:: Given entries ::

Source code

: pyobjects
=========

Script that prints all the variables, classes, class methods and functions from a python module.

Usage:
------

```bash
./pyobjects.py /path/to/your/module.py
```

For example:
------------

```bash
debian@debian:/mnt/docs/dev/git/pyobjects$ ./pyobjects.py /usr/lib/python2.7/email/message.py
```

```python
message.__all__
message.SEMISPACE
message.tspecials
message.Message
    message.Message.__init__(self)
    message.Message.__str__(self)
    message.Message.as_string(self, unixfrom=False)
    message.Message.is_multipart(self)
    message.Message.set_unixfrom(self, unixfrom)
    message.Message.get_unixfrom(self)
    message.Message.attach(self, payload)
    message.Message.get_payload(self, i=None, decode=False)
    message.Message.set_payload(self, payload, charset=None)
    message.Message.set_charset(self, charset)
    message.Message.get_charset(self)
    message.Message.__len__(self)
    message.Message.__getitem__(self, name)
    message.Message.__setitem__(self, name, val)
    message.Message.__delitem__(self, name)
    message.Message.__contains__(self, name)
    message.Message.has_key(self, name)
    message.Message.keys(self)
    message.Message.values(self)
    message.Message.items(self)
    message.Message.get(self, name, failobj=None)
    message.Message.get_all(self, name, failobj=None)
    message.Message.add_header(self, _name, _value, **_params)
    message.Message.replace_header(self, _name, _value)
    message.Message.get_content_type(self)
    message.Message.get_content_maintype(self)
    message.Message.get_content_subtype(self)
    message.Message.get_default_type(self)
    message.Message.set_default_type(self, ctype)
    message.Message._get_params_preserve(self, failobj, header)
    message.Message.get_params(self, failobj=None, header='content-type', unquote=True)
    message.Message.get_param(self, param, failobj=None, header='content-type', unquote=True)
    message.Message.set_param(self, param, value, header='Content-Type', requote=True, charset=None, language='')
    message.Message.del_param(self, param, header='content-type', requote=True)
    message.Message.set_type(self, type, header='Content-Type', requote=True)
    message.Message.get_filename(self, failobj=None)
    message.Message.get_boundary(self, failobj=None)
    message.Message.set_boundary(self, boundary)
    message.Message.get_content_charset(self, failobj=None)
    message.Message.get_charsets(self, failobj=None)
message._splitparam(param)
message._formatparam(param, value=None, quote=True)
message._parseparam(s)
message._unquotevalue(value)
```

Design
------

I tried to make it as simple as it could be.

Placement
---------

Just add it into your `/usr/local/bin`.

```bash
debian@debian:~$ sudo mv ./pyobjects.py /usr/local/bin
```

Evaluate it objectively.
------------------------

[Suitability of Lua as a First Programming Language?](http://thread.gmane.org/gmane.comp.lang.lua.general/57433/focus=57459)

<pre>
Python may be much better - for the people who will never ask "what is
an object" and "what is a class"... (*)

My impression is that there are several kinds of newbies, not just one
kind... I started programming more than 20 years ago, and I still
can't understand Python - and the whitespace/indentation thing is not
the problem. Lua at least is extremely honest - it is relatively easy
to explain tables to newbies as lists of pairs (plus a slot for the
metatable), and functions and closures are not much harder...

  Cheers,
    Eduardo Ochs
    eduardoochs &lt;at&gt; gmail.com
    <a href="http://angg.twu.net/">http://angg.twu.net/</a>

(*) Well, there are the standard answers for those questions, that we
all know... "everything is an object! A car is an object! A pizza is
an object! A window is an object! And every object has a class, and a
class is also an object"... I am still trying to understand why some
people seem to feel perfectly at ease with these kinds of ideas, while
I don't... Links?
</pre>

:::

What you need to do
Filter the entries above down to the lines containing the word "module".

Result of this exercise
Script that prints all the variables, classes, class methods and functions from a python module.
./pyobjects.py /path/to/your/module.py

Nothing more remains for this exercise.